##### Provided records
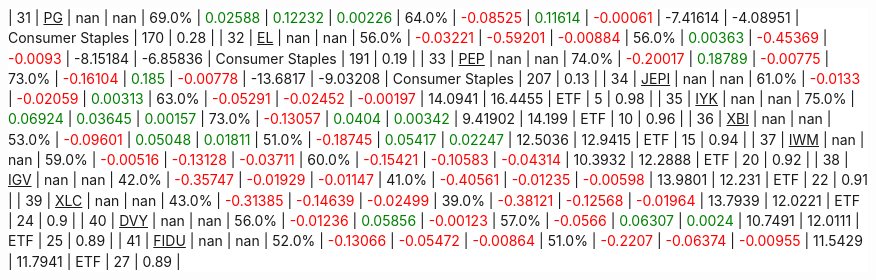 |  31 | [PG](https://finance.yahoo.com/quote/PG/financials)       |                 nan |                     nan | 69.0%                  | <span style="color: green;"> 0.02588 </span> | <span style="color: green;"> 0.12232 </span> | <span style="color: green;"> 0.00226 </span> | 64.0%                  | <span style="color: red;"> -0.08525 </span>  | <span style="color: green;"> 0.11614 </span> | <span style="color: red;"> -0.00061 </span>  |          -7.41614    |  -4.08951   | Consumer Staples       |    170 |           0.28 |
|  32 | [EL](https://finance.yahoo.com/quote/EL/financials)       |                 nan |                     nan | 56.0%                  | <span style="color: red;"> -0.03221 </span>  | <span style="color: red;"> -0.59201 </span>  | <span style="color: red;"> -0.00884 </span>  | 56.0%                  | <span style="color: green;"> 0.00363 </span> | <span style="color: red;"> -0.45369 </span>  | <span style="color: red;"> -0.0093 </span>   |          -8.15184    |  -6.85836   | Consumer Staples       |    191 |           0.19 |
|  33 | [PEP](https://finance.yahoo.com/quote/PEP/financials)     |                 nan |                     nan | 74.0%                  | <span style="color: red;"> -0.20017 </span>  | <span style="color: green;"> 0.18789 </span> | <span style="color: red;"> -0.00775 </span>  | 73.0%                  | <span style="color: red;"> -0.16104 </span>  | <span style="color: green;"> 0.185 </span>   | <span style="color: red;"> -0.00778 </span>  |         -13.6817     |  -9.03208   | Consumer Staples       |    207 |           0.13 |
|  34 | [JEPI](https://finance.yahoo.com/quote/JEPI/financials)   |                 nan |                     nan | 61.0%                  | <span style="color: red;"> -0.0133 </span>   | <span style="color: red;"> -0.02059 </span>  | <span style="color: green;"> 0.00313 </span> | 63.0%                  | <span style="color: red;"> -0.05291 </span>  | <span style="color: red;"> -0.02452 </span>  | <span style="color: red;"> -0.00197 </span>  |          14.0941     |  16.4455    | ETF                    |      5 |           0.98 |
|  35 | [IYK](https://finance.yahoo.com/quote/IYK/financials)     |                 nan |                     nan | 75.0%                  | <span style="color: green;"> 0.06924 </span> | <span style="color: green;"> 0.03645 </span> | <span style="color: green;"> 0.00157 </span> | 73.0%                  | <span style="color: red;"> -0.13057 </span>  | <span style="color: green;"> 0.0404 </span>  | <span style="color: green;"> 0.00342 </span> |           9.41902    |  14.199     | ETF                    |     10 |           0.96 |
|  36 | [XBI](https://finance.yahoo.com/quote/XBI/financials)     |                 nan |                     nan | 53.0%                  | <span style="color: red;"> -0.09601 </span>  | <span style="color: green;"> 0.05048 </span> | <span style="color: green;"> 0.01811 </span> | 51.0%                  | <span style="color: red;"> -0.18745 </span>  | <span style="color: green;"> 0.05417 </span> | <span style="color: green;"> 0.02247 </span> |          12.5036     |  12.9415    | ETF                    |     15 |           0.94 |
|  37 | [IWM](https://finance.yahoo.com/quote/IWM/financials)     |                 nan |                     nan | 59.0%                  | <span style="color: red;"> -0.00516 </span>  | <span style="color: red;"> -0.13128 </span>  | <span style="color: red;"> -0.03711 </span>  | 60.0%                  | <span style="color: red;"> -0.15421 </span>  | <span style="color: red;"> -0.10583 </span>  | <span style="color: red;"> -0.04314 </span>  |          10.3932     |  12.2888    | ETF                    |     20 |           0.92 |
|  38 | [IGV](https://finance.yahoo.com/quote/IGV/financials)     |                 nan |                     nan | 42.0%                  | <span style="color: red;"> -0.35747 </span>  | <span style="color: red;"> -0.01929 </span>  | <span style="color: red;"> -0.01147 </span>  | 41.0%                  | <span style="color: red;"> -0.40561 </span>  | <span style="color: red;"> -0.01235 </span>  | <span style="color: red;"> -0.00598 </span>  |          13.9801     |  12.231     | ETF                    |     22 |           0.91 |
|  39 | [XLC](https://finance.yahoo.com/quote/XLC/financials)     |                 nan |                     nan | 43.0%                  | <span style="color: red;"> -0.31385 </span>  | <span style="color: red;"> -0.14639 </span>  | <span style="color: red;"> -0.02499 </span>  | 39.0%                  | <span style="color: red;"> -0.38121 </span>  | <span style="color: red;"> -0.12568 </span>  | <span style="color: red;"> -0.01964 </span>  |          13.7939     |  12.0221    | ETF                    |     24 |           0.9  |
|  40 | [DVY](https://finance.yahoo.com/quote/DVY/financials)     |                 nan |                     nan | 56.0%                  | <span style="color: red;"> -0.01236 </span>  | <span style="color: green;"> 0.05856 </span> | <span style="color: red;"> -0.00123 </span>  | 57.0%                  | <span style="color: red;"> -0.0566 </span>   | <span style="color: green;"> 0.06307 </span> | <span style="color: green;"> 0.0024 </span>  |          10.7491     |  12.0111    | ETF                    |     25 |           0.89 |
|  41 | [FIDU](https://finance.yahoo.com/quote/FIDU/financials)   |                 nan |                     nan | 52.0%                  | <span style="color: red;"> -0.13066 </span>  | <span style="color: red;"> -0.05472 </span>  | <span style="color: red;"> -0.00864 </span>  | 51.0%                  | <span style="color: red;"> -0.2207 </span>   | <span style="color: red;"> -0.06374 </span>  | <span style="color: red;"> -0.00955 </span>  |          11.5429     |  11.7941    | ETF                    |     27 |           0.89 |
##########
##### Provided records
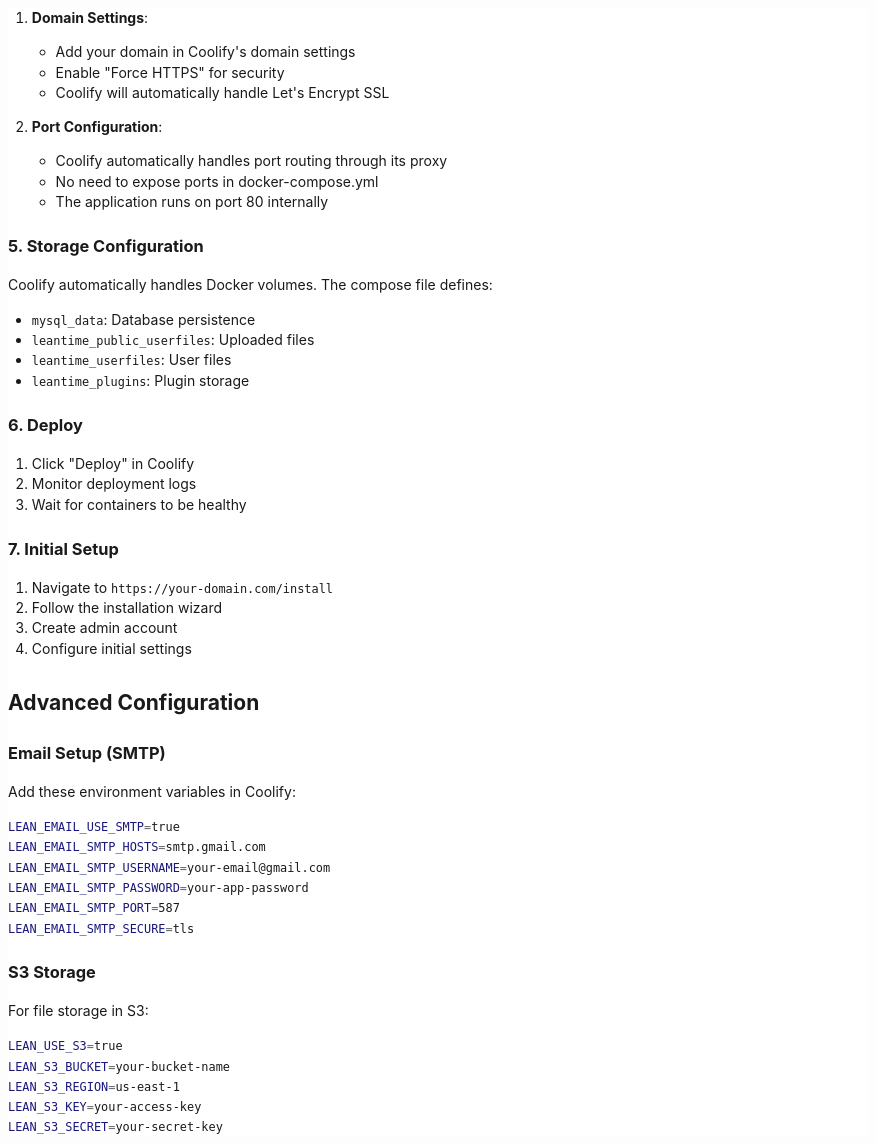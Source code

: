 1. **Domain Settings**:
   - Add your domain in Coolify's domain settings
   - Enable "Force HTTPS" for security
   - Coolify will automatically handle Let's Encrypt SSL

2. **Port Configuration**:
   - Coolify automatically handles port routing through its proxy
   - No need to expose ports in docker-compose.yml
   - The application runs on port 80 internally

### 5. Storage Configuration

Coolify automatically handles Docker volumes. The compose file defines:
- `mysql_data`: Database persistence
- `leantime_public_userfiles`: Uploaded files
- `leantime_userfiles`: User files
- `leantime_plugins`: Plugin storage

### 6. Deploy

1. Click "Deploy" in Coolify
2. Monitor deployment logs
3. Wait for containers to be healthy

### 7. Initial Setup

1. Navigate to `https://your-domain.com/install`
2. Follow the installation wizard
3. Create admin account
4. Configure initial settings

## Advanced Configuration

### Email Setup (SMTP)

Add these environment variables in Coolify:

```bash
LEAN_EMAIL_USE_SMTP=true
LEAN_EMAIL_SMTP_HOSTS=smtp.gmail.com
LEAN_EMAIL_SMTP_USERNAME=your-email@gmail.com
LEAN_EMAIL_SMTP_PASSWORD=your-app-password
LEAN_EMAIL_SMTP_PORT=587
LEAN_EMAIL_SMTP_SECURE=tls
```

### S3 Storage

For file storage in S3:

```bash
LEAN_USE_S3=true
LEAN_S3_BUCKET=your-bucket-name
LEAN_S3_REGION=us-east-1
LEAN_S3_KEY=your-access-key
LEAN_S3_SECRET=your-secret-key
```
##########
##### Provided records
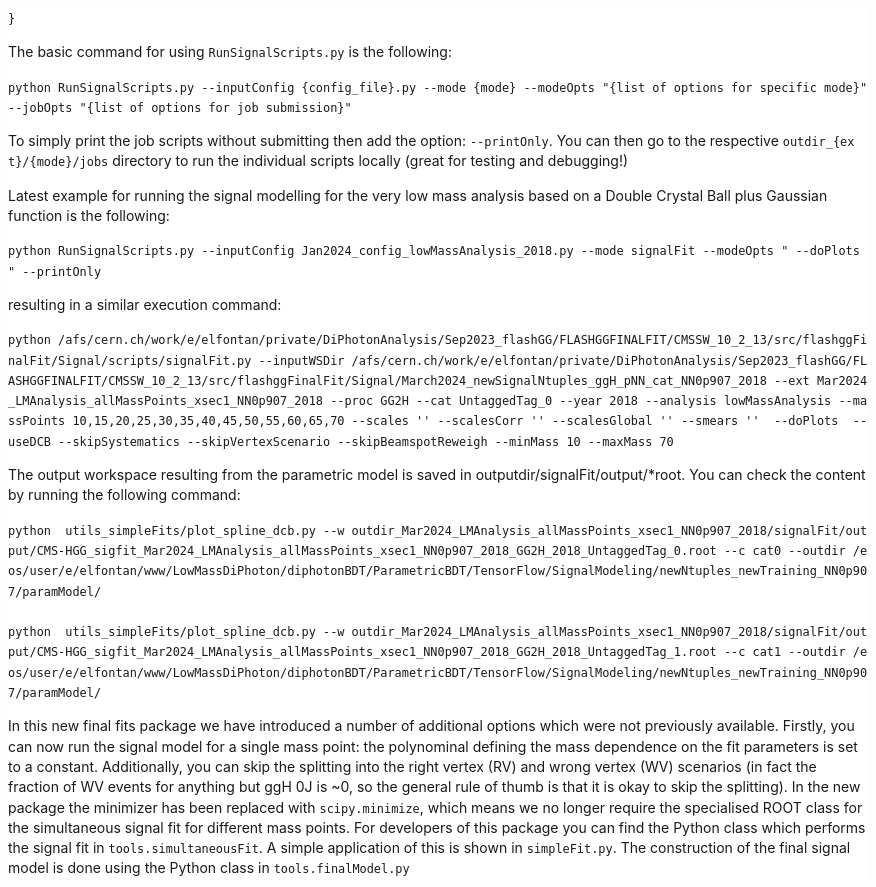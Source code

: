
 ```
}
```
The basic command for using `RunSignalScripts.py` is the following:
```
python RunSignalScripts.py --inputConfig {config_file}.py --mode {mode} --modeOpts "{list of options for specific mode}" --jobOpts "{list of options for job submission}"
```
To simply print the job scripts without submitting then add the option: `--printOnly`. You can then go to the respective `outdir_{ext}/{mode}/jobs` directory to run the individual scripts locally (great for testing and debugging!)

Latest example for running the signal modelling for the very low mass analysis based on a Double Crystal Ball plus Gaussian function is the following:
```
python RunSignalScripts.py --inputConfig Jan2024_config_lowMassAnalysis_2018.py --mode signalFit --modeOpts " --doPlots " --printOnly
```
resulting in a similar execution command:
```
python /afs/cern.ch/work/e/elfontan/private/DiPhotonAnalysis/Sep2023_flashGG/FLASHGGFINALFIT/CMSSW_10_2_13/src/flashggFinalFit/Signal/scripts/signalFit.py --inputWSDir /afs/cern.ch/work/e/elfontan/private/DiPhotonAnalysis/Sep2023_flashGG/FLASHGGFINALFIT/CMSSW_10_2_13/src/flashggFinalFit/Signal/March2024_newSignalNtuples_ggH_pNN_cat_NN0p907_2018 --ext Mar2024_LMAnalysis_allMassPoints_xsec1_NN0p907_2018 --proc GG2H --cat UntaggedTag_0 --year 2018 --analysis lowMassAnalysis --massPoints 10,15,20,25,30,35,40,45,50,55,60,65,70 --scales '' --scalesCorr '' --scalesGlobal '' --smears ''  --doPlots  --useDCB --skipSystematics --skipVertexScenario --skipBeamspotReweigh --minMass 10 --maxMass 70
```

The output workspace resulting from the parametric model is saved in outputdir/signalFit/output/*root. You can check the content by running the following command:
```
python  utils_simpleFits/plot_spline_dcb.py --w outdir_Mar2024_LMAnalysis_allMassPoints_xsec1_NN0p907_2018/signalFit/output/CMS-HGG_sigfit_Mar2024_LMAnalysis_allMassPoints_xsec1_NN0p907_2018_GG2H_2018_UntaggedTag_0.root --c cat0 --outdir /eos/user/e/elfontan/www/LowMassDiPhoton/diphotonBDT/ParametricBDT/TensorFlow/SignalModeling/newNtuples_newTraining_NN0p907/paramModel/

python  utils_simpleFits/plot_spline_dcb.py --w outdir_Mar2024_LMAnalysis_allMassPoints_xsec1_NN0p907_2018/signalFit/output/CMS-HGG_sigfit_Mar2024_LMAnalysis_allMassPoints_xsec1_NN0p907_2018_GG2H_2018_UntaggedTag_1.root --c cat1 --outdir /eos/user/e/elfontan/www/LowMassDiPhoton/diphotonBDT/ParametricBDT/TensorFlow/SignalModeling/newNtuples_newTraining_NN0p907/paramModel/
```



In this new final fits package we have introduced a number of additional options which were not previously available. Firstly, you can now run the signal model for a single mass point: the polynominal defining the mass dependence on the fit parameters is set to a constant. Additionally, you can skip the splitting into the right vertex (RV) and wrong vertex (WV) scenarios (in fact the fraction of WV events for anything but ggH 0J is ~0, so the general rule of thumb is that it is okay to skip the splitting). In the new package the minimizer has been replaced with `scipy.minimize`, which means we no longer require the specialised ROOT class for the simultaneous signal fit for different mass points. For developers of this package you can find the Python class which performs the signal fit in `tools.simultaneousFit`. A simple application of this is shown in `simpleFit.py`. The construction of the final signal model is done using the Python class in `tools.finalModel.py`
##########
= What to work on =
All that should appear in the answer is the lines above from the line with "31 | [PG](https://finance.yahoo.com/quote/PG/financials)" through the line with "33 | [PEP](https://finance.yahoo.com/quote/PEP/financials)", retyped exactly, pictures left out.

= Response box =
 |  31 | [PG](https://finance.yahoo.com/quote/PG/financials)       |                 nan |                     nan | 69.0%                  | <span style="color: green;"> 0.02588 </span> | <span style="color: green;"> 0.12232 </span> | <span style="color: green;"> 0.00226 </span> | 64.0%                  | <span style="color: red;"> -0.08525 </span>  | <span style="color: green;"> 0.11614 </span> | <span style="color: red;"> -0.00061 </span>  |          -7.41614    |  -4.08951   | Consumer Staples       |    170 |           0.28 |
|  32 | [EL](https://finance.yahoo.com/quote/EL/financials)       |                 nan |                     nan | 56.0%                  | <span style="color: red;"> -0.03221 </span>  | <span style="color: red;"> -0.59201 </span>  | <span style="color: red;"> -0.00884 </span>  | 56.0%                  | <span style="color: green;"> 0.00363 </span> | <span style="color: red;"> -0.45369 </span>  | <span style="color: red;"> -0.0093 </span>   |          -8.15184    |  -6.85836   | Consumer Staples       |    191 |           0.19 |
|  33 | [PEP](https://finance.yahoo.com/quote/PEP/financials)     |                 nan |                     nan | 74.0%                  | <span style="color: red;"> -0.20017 </span>  | <span style="color: green;"> 0.18789 </span> | <span style="color: red;"> -0.00775 </span>  | 73.0%                  | <span style="color: red;"> -0.16104 </span>  | <span style="color: green;"> 0.185 </span>   | <span style="color: red;"> -0.00778 </span>  |         -13.6817     |  -9.03208   | Consumer Staples       |    207 |           0.13 |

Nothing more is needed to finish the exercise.